Saved entries:
------------------------

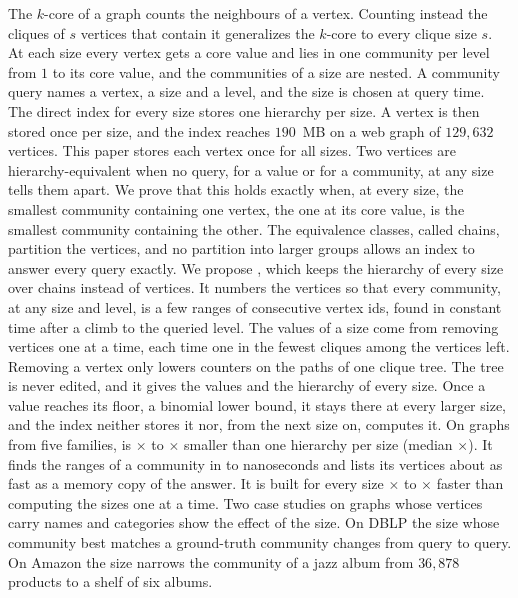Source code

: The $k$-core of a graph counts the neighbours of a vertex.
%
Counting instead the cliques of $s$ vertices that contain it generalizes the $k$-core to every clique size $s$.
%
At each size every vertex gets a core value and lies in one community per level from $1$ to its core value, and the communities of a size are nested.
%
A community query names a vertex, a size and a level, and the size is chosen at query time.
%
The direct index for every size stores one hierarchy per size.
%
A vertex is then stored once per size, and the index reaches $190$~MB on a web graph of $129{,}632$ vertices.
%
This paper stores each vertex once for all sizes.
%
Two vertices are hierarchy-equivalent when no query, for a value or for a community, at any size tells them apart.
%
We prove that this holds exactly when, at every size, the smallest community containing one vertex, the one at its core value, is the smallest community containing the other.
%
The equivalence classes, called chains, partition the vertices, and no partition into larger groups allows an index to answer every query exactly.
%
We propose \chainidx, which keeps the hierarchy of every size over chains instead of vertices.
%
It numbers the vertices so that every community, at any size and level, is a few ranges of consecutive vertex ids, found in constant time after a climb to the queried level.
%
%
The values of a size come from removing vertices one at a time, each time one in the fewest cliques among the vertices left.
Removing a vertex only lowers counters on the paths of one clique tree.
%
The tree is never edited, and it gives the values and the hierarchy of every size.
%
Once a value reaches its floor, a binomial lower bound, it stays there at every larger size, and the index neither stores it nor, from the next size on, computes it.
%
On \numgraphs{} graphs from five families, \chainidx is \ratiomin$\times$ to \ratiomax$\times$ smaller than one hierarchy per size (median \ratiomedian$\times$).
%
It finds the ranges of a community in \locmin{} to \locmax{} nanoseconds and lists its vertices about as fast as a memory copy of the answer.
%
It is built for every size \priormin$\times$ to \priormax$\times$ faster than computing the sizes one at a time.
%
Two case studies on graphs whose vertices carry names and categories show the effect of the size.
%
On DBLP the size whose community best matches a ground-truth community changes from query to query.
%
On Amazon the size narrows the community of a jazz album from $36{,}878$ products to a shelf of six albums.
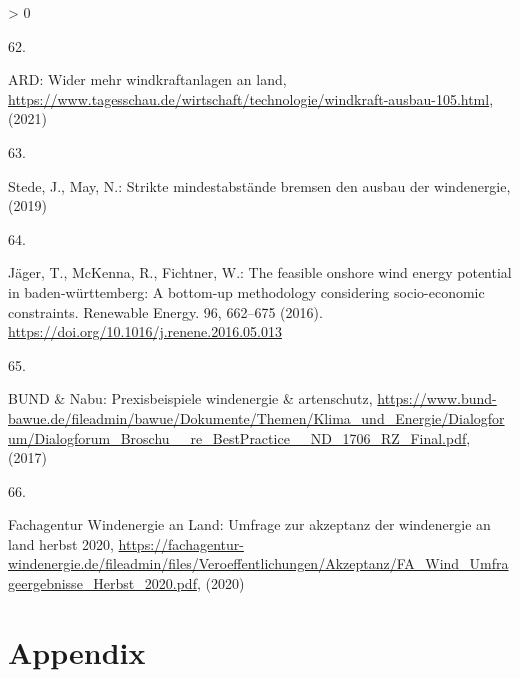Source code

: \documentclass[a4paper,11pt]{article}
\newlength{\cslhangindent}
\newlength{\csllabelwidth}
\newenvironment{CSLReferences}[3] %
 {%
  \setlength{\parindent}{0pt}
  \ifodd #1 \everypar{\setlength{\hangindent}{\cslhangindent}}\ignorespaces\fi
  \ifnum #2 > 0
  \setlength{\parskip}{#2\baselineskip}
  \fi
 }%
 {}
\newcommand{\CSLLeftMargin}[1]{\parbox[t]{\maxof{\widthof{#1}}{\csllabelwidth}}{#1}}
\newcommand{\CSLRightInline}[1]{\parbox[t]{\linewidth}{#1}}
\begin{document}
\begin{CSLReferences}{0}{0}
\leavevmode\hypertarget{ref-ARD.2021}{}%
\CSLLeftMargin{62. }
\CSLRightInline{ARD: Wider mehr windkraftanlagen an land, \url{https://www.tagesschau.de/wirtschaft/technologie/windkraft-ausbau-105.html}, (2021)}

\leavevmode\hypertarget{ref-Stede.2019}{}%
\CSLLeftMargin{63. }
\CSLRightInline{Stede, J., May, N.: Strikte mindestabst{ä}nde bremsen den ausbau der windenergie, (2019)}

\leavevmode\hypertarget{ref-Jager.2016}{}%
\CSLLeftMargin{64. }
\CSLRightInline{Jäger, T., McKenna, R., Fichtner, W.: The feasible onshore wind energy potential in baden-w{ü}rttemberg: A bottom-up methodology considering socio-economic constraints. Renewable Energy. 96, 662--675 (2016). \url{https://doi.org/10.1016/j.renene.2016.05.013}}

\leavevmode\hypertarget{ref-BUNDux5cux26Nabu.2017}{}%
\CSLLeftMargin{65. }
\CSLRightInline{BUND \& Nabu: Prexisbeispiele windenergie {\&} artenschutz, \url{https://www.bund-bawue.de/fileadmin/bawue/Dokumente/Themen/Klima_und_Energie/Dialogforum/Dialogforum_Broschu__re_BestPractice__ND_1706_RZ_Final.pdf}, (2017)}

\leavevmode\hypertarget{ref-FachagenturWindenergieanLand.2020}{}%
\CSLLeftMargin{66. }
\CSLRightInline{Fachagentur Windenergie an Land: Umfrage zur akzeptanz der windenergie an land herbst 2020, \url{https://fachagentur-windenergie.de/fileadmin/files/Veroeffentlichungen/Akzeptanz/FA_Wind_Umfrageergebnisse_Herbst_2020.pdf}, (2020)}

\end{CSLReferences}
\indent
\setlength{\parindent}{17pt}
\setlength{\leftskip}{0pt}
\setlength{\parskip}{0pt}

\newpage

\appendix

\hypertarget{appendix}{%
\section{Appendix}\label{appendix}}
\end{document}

------------------------

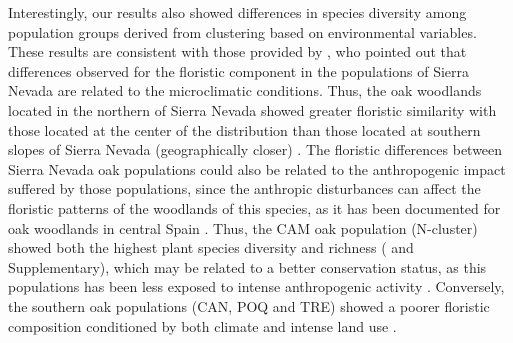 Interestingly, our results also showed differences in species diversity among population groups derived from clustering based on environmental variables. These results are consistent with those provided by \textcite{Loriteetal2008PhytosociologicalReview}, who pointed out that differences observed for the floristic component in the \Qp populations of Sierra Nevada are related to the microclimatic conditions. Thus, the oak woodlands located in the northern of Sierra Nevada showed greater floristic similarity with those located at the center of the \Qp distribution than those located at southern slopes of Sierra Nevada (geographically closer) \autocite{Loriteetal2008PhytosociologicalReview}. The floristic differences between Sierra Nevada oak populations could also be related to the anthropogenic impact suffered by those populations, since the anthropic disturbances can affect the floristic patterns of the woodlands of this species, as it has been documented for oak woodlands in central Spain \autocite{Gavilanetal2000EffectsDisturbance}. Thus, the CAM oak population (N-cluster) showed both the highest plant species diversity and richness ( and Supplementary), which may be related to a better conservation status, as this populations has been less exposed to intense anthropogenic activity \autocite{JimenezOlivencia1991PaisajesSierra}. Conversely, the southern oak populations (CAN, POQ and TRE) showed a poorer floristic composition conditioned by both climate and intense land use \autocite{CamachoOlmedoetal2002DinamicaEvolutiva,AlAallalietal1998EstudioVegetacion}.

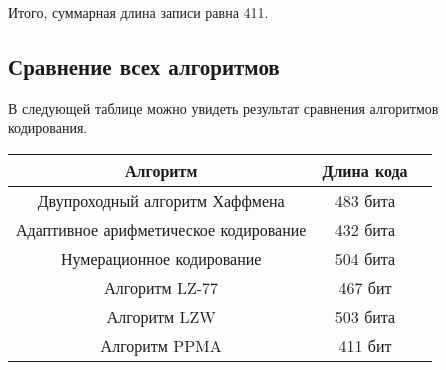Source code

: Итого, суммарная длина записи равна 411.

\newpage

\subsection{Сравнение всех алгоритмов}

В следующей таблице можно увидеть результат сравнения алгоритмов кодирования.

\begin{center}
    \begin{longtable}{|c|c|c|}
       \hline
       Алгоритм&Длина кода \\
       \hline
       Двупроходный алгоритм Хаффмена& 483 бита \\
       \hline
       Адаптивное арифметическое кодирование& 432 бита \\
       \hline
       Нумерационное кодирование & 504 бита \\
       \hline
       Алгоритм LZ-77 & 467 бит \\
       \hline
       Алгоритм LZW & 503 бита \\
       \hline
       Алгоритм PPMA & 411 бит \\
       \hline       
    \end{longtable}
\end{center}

------------------------

Search the records for the string "exactly" and report each line that has it.

# The completed task
We prove that this holds exactly when, at every size, the smallest community containing one vertex, the one at its core value, is the smallest community containing the other.
The equivalence classes, called chains, partition the vertices, and no partition into larger groups allows an index to answer every query exactly.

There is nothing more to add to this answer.